Someone has invaded my cozy echo-chamber… How dare I block him away? I decided not to “unfriend” him. I actually respond to his status updates from time to time. I feel that engaging him helps me improve my own arguments much more than the easy leeway I get from my like-minded friends. It also teaches me how he constructs his arguments and builds his rational. I find this extremely important, even if I would never manage to convince him.
This relationship is possible despite Facebook, not thanks to it. Other than some interest in Technology and the same nationality we don’t have much in common so we’re not really friends, we are actually very far from that. We are classic political rivals, with a huge gap between us. The fact I have only one contact of this kind is really ridiculous.
Friend, yes/no, confirm/ignore, so what? It’s all fun… right?
You might say: so what’s the big deal? You don’t like Facebook, don’t be on Facebook…
Well, I think Facebook is actually pretty useful for managing events. It can also be a good way of sharing online content. Others find other uses for it. Plus it’s not really going away soon. But it is not only Facebook’s efficiency that is at stake here.
To make better use of these simplistic tools we end up simplifying our social life. To make up for the inadequate privacy features we give it up all together. To make up for the lack of intimacy we stick to non-committing general communication. Since there’s no room for antagonism, we stick to our groups of like-minded individuals.
It is not “just cyberspace”, online interaction matters. Time spent on Facebook is constantly soaring, a lot of our social life *is* online, but it is crippled and we should realize it is.
//End rant: We are “Friends” no more! (Tips & Hacks)
End rant. So complaining about what’s wrong is easy, and we have already established there’s not much sense blaming the technology for not accomplishing this impossible task. So what is there to be done?
Recently I have found that a lot of the conflicts and challenges around culture and technology revolve around an attempt at scaling subjectivity. That is also the case with Facebook, how can we get more than 450 million users’ subjective social life on one unifying objective platform. I am not sure this is a task that can really be solved, but I do intend to start writing about it soon (stay tuned).
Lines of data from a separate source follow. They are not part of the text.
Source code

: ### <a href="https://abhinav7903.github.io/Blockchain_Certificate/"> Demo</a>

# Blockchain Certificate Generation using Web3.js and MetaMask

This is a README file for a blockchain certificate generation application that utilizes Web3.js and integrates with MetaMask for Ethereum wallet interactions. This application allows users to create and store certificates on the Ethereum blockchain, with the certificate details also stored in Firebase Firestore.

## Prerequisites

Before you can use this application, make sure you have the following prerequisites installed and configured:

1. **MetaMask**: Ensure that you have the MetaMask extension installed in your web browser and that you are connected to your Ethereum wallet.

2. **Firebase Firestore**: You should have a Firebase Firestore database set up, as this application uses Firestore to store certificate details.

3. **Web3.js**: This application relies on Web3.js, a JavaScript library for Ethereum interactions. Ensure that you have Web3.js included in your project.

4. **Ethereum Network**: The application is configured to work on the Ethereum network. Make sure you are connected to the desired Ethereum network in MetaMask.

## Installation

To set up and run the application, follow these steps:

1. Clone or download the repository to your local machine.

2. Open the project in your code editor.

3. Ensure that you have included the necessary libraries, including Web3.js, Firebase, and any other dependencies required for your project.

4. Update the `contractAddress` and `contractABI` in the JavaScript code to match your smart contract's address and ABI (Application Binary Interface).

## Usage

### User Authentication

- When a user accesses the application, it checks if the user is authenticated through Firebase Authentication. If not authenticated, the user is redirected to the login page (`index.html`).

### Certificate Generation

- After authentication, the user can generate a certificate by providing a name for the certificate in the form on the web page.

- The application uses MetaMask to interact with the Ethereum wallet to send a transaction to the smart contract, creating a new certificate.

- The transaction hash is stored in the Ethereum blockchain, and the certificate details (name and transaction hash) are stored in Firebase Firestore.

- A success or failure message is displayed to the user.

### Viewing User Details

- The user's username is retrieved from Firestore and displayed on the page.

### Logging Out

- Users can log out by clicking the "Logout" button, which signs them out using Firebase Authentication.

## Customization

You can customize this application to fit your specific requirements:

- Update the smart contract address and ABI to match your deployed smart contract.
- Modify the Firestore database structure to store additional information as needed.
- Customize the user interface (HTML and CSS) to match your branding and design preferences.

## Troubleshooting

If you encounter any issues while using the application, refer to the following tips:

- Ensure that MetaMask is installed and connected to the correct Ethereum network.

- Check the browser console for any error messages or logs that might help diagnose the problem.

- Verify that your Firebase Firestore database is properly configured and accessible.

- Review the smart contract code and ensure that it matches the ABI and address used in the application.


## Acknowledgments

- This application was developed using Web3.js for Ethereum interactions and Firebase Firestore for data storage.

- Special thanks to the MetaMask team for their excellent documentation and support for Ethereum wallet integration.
There’s a lot that can be done, I would suggest the place to start would be in changing norms and terminology:
- I hereby declare none of my Facebook friends as “friends”. From now on they will be known as “contacts”.
I hereby declare I didn’t “ignore” my grandma. I simply “skipped” the option of connecting with her on Facebook.
This is not just an arbitrary statement. I actually modified Joe Simons Greasemonkey hack to make sure that as soon as my Facebook page loads all appearances of the word “friend” will be changed to “contact”. You can get the userscript here. (requires the Firefox browser & the Greasemonkey plugin)
- I hereby declare that any obscure “contact” request I get from now on will be kindly forwarded to this post. You can do the same, here’s a “short” url:
(You can Tweet it too!)
- To allow my echo-chamber to be further invaded I have started a Twitter* (@mushon/opposition*) list of people I often disagree with on a political, ideological, philosophical, whatever level. It’s just a start and it’s not easy, I am sure it will soon be extended. I encourage you to do the same and maybe post a link to your Twitter list on the comments I would love to follow some of your opposition myself. (the enemy of my enemy is my friend contact)
*EDIT (May 7, 2010): This list is now deleted. The idea has spiraled off a pretty unexpected/confusing/inspiring exchange between Adam Greenfield and myself, read about it on my following post: Engagement is Everything, a dialogue
- More suggestions are welcomed (please comment / trackback)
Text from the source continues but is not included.